BEGIN

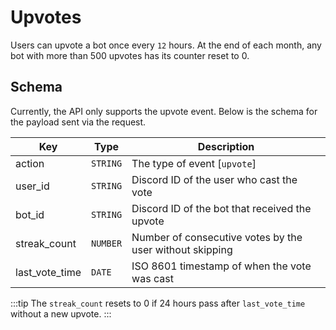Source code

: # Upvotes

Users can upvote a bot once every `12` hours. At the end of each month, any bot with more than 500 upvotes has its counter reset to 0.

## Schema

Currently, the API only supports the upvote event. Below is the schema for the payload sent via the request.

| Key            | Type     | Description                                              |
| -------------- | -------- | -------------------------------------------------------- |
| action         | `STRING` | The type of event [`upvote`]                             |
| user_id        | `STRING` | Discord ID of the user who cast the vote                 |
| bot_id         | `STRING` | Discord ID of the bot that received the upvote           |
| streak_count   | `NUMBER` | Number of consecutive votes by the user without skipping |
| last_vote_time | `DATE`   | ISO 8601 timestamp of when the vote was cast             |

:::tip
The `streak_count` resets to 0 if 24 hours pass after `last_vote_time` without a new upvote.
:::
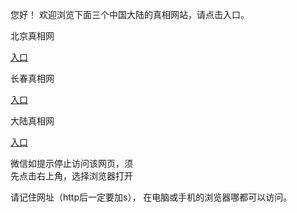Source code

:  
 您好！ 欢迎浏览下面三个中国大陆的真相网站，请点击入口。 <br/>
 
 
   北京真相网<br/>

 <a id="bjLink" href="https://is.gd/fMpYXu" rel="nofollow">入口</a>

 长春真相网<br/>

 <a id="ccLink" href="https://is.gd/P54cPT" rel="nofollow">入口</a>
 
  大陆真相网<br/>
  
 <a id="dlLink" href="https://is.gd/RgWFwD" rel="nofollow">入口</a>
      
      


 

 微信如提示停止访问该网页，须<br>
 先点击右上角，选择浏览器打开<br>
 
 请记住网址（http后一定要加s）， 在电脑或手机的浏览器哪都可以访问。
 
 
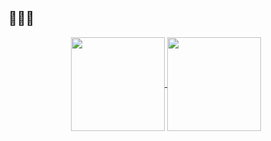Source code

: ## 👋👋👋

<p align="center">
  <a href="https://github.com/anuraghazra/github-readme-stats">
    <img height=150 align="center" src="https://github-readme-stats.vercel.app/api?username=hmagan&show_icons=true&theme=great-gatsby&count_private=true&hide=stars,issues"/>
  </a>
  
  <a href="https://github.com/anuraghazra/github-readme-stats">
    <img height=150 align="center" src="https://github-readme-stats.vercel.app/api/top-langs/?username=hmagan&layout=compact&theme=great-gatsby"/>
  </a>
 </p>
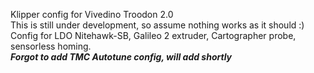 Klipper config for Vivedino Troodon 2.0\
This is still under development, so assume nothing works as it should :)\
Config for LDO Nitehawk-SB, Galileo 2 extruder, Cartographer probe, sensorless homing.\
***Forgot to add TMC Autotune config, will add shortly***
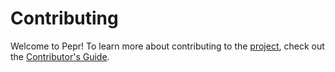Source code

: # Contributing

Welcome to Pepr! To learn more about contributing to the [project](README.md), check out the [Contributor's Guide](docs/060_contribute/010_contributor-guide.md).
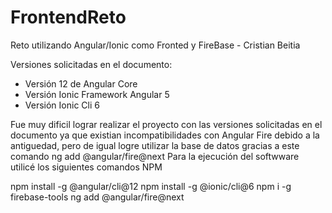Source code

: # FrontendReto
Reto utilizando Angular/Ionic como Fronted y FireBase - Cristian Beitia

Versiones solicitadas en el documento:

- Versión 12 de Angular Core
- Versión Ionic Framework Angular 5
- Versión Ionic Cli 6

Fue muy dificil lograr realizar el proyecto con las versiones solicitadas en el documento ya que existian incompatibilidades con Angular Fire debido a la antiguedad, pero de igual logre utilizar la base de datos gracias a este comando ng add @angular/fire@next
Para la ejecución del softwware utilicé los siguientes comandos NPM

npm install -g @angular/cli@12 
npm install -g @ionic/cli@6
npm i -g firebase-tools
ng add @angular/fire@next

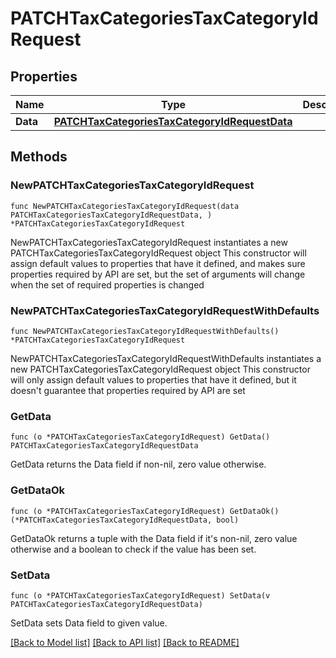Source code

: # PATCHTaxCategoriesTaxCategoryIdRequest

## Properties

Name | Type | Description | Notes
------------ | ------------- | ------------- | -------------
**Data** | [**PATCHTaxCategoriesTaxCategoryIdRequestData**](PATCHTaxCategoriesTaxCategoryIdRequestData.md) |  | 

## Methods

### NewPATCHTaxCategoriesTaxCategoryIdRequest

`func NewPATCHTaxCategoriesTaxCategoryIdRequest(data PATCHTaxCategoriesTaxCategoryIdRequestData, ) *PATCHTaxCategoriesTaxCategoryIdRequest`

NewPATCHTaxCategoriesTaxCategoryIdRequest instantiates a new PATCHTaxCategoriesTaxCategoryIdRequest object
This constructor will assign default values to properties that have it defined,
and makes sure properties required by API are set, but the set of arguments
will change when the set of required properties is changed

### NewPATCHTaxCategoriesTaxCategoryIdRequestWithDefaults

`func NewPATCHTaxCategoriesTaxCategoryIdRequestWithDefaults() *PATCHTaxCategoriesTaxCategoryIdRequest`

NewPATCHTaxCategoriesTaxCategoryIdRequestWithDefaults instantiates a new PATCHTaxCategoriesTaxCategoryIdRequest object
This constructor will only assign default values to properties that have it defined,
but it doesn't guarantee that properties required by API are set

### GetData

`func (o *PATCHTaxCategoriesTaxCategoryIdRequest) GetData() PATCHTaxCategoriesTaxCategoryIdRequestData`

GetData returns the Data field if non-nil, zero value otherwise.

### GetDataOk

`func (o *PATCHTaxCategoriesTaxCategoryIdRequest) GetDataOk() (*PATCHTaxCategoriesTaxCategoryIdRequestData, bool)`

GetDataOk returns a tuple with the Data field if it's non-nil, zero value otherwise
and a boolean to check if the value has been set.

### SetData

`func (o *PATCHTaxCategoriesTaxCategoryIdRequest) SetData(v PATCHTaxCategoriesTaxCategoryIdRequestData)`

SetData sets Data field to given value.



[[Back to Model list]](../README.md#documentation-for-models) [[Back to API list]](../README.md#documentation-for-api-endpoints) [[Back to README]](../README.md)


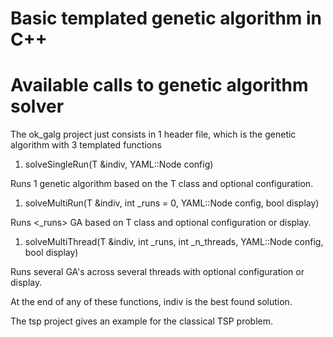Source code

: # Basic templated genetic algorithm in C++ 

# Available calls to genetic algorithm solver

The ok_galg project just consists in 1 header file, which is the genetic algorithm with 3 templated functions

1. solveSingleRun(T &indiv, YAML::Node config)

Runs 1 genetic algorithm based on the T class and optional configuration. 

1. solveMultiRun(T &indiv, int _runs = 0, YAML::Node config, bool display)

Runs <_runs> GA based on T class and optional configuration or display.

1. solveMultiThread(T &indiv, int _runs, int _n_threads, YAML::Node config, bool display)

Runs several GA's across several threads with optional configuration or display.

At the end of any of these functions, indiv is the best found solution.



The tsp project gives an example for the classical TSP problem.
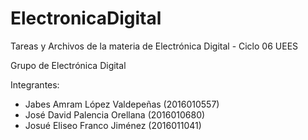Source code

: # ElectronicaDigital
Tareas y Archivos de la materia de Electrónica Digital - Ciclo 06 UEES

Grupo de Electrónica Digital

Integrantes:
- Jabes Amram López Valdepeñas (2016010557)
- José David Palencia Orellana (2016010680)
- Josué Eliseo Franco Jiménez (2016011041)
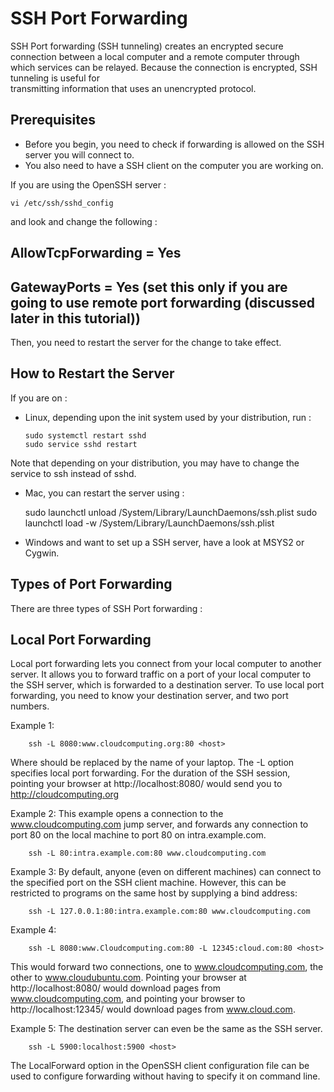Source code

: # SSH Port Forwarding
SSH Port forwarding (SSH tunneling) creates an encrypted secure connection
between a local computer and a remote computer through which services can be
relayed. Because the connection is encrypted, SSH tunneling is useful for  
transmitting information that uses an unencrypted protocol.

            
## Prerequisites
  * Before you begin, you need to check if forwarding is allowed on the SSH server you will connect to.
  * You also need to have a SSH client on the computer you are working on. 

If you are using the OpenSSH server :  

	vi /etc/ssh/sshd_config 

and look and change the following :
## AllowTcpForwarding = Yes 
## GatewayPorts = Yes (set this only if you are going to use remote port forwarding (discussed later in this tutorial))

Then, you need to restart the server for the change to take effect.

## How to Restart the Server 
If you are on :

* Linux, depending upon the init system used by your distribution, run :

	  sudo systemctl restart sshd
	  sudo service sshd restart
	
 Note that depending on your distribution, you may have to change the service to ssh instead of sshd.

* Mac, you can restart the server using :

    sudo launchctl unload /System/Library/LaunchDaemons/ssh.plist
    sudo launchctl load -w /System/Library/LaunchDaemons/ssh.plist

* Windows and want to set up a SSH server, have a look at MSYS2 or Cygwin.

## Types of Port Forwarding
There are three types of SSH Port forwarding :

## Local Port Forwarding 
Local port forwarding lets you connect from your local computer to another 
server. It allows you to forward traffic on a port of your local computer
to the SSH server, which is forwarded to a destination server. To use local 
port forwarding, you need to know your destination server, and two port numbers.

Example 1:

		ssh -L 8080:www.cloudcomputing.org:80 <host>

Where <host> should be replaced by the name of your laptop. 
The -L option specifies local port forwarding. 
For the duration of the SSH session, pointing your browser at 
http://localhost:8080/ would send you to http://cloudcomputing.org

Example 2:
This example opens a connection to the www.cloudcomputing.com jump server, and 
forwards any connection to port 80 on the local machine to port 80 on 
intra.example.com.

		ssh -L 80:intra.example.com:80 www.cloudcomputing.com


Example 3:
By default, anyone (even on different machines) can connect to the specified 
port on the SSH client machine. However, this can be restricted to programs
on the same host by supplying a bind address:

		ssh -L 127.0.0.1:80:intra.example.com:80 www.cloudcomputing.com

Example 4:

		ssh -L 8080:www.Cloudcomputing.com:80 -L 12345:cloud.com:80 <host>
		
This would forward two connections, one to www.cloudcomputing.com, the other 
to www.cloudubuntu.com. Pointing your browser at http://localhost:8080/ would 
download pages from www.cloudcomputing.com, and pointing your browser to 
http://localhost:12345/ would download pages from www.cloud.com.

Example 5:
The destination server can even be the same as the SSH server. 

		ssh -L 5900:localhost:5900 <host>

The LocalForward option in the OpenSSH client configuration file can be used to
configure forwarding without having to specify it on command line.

END

Problem to solve
Return, from the entries, each line that holds "assign".

Output for this exercise
This constructor will assign default values to properties that have it defined,
This constructor will only assign default values to properties that have it defined,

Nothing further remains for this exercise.